Credits

I would like to give credit where credit is due. Videos are from YouTube and other sources such as NicoNico while Oricon rankings and other information are translated from the Japanese Wikipedia unless noted.

Wednesday, April 24, 2013

Mari Watanabe/Yosui Inoue/Yoeko Kurahashi -- Tokyo Dodonpa Musume (東京ドドンパ娘)


I was watching NHK's "Kayo Concert"歌謡コンサート)program as I do most Tuesday nights on TV Japan, and the theme of the week was "passionate kayo". Well, one of the singers came on to do this somewhat jazzy number which sounded like a slightly slowed-down old boogie, and the title caught my eye: "Tokyo Dodonpa Musume". "Tokyo"was a given, and "Musume" I knew as "daughter" or just plain "girl". However, that middle "Dondonpa" got my curiosity going, so I decided to do a bit of searching on my usual sources of YouTube and Wikipedia, and I found the original version which was sung by 18 or 19-year-old Mari Watanabe(渡辺マリ), her 2nd single. It was written by Tetsuo Miyagawa(宮川哲夫) (who later gave lyrics to Yukio Hashi's haunting "Muhyou"), and composed by Yoichi Suzuki(鈴木庸一).

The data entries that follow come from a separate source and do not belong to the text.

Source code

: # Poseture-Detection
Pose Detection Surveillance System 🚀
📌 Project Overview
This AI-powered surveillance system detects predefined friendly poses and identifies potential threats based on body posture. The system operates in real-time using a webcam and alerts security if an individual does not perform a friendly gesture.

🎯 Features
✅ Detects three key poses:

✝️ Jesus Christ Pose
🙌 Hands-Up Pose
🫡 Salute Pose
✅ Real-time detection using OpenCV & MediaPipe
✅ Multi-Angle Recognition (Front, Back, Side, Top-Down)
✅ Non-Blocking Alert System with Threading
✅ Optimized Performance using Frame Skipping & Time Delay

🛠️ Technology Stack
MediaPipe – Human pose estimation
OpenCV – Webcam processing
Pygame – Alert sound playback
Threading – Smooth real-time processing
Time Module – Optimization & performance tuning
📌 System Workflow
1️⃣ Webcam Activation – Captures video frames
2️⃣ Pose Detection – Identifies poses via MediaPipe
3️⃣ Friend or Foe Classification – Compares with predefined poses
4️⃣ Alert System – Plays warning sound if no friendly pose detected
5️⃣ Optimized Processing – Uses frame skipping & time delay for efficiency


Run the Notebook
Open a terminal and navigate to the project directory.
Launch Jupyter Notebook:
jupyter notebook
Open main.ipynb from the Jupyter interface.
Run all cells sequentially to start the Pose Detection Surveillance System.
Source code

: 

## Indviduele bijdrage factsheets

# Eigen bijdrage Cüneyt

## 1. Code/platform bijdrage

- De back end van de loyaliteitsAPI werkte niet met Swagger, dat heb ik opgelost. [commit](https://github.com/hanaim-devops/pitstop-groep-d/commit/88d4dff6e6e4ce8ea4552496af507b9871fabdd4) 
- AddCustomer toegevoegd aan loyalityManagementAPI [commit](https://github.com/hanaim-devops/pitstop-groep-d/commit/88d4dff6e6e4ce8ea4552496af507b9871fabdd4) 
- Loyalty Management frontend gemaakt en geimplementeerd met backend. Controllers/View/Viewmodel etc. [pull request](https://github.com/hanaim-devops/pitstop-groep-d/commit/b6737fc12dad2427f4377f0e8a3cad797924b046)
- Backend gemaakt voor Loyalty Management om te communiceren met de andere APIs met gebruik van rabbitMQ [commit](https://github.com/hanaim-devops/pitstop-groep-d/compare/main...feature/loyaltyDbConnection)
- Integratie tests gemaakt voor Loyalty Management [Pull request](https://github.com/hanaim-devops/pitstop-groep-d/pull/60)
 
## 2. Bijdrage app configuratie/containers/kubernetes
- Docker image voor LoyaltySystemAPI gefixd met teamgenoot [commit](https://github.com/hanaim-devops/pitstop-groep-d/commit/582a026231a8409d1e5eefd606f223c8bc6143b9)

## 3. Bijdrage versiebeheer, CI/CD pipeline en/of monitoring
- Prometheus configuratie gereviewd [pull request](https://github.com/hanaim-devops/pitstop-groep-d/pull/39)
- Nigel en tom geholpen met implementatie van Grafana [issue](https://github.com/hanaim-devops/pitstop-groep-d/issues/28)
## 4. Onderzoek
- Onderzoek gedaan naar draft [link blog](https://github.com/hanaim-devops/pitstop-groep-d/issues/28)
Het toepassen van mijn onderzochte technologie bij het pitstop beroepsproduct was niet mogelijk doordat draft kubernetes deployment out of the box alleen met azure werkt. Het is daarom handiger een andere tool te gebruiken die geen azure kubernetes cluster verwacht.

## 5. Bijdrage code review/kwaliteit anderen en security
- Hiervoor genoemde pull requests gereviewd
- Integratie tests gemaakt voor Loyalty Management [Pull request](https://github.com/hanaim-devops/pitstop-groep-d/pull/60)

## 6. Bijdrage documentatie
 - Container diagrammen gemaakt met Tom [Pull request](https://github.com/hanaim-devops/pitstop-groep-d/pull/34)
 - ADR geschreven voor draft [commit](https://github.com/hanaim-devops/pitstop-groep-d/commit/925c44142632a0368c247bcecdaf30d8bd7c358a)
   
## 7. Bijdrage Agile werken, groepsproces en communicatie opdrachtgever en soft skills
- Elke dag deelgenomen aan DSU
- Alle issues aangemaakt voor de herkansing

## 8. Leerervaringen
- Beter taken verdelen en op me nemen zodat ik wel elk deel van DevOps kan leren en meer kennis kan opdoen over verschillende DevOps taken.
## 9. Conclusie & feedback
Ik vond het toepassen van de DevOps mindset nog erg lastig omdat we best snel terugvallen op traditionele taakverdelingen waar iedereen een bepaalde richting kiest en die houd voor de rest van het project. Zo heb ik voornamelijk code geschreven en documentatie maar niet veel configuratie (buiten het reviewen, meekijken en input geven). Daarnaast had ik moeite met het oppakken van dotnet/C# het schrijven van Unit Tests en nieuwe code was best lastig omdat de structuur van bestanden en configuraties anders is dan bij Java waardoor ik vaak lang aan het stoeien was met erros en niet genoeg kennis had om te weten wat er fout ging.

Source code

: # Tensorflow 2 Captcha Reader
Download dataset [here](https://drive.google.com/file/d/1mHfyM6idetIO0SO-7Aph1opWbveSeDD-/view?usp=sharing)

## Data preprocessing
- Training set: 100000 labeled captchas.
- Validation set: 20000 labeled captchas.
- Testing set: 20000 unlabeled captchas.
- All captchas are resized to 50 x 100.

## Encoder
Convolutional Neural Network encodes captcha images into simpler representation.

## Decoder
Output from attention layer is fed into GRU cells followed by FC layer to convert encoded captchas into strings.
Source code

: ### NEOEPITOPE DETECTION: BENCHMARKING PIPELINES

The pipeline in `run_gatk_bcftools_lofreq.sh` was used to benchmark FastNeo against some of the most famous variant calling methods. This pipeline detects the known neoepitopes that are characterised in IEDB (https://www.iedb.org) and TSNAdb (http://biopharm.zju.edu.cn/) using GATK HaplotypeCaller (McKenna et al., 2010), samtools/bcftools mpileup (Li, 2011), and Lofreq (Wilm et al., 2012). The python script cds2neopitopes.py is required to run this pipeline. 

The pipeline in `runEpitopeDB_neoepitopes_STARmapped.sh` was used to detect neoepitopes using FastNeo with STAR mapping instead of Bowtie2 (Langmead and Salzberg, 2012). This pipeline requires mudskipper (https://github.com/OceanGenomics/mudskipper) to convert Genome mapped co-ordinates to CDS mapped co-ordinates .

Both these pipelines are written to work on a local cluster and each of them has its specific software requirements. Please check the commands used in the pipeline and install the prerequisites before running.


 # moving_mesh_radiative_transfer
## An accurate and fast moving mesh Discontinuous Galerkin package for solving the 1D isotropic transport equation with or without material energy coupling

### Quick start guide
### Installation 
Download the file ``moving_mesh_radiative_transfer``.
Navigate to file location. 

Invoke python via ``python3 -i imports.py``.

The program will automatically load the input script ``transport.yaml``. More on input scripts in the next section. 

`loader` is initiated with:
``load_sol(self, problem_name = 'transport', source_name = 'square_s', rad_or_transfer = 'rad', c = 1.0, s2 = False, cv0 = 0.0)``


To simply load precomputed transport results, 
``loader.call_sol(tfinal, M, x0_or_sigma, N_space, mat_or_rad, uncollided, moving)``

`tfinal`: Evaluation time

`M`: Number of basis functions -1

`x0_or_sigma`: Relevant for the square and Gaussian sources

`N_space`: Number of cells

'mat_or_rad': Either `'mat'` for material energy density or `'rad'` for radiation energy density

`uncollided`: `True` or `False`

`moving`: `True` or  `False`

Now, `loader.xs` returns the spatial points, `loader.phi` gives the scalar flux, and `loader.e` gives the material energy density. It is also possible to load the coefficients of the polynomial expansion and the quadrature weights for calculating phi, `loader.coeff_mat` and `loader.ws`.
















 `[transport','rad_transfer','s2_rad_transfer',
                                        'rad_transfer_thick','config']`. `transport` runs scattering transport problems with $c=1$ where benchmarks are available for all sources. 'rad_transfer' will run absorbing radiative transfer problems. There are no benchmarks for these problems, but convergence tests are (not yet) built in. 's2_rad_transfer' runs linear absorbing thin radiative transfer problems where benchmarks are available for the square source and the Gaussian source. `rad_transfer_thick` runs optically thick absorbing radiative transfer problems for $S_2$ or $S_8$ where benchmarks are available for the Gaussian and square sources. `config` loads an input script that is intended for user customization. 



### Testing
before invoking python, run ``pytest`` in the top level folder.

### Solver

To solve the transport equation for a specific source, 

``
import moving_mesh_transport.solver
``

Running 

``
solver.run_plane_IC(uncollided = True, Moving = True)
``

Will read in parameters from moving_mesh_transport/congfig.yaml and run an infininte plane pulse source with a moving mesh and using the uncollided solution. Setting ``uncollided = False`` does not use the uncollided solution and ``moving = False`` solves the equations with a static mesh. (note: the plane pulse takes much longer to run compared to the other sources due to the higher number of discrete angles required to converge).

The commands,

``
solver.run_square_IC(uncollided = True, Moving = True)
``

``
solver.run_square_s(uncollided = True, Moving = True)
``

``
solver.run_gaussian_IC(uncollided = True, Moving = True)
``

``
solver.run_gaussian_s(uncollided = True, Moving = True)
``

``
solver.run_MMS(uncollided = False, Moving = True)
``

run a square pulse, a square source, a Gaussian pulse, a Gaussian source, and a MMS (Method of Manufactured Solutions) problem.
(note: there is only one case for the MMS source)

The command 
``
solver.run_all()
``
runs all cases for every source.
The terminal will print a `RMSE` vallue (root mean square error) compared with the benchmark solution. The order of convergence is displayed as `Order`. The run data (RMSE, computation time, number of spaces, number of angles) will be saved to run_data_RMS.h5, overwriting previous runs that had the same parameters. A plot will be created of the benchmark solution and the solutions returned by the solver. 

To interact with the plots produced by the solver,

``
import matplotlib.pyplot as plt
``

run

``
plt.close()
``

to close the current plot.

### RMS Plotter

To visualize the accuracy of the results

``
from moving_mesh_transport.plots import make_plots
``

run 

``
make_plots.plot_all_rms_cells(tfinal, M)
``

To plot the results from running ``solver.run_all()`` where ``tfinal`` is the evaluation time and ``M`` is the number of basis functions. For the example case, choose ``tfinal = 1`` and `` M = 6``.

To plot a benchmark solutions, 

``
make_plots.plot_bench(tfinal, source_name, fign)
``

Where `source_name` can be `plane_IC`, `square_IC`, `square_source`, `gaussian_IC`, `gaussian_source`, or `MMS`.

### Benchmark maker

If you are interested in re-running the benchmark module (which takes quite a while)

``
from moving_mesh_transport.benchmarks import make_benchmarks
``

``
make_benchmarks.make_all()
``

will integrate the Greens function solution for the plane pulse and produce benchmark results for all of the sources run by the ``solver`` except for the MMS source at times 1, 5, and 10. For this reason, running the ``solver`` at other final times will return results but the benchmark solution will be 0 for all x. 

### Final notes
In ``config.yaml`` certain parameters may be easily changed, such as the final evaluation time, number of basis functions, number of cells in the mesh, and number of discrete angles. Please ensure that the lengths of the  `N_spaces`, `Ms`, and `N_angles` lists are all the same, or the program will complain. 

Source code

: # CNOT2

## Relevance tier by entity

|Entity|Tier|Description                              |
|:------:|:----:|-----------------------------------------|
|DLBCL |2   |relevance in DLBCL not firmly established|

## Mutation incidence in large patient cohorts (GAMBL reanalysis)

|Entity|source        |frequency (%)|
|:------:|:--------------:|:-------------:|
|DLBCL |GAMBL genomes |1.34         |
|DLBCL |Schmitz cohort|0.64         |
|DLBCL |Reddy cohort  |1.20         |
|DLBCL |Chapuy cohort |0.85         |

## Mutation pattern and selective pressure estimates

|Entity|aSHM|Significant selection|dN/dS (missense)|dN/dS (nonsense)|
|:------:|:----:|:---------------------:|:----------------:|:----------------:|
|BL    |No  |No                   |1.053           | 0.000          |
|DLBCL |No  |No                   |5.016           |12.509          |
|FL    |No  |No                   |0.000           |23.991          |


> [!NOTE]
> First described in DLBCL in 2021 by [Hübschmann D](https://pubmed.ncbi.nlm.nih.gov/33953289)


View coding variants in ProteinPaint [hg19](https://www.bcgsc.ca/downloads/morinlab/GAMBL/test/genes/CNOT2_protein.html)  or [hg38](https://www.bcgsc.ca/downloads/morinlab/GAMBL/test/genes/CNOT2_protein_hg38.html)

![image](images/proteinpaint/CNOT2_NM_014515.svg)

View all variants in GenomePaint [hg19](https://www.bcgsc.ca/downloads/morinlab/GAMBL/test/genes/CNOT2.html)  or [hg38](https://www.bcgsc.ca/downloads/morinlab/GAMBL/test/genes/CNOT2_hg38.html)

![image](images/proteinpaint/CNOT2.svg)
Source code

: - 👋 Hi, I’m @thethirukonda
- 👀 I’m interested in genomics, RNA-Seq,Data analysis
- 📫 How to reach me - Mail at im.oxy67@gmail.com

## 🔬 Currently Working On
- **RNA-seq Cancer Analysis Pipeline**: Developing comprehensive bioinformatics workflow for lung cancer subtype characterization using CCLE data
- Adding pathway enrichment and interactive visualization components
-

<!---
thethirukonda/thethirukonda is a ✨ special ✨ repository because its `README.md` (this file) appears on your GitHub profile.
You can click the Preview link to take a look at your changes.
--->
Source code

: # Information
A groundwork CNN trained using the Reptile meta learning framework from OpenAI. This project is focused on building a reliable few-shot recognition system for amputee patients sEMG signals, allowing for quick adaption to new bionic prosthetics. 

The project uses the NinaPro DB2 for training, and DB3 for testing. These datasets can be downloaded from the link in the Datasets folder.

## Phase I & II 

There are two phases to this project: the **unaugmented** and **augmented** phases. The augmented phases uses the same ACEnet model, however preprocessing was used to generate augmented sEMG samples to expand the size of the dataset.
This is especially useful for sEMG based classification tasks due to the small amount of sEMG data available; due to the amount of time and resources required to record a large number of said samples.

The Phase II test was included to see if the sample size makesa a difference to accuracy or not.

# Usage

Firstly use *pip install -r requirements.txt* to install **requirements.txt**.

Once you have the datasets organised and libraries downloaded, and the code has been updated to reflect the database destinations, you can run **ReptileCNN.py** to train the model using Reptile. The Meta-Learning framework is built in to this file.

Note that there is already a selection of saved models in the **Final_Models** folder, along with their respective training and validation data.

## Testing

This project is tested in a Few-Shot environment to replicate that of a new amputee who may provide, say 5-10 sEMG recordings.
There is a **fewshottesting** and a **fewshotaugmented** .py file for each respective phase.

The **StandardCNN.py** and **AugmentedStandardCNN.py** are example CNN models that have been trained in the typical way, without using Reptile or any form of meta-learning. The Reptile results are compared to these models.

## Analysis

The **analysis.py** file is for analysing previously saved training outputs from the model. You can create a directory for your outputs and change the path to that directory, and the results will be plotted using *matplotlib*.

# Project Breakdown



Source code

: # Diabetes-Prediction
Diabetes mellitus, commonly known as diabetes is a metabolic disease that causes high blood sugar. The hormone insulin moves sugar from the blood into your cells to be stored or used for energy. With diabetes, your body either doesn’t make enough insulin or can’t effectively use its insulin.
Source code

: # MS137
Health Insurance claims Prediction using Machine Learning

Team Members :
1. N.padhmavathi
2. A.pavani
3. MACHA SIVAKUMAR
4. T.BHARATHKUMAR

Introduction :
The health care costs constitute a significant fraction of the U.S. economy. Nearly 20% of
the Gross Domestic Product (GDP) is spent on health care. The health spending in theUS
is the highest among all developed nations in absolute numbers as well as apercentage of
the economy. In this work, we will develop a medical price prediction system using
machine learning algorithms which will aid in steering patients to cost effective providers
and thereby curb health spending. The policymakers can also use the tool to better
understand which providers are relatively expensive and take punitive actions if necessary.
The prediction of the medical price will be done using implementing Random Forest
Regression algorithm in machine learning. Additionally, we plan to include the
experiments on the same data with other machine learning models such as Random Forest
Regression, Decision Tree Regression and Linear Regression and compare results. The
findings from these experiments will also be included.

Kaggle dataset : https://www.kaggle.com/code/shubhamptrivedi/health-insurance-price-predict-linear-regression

With the end of the Second World War, jazz and Latin music started flooding like a young river into Japan, and using the analogy of the old 49ers in California, the gold from the panning here brought about the genre of Mood Kayo into the clubs and bars of Tokyo. What I didn't know was that there was also a birth of a smaller genre called Dodonpa in the 1960s. I came across a couple of explanations for the derivation of the genre on J-Wiki, but I actually liked what one kind person answered on a Goo Q & A in Japanese: that it was a Latin rhythm, rumba, given the Japanese kayo kyoku arrangement. There is also a story that Philippine bands performing in Kyoto helped to give rise to Dodonpa via the mambo. Dodonpa is onomatopoeic...I took a listen to some of the other songs of this genre, and they all have that same sort of brass "buh-boom-POW" phrasing. To me, Dodonpa also incorporates some of that Big Band Swing from the 30s and 40s.

"Tokyo Dodonpa Musume"(Tokyo Dodonpa Girl) started off all things Dodonpa, and the single ended up selling over a million records. It also seems like everything ended at that song since despite Dodonpa songs getting created and released, even one by Hibari Misora(美空ひばり), none of them ever hit the heights that Watanabe's magnum opus did.


Forty years later, Yosui Inoue(井上陽水)gave his own dynamic version of "Tokyo Dodonpa Musume" with an assist from a cool organ in 2001 via his album of covers titled "United Cover", which peaked at No. 2 on Oricon.


Yoeko Kurahashi(倉橋ヨエコ) has been a name that I've seen a lot in the CD stores back in Tokyo but never really explored. Actually, I was trying to find stuff by one of my favourite unsung singers, Ruiko Kurahashi(倉橋ルイ子), but I often kept seeing Yoeko's tab. After hearing her 2002 cover of "Tokyo Dodonpa Musume", though, I think I will explore a bit more about her since she's been labeled as a singer of "jazz kayo". Also, the official music video for the cover is a pretty nifty 50s-style motif done in a Monty Python animated style (unfortunately, that's been taken down so Madonna has come in to lend a hand).



This is Hibari Misora's contribution to the dodonpa fad, logically titled "Hibari no Dodonpa"ひばりのドドンパ...Hibari's Dodonpa). It comes in at the 56-second mark.

1 comment:

  1. Wow thank you for this! I've had a copy of this song for a while, but I never knew what the 'Dodonpa' part meant... nicely done!!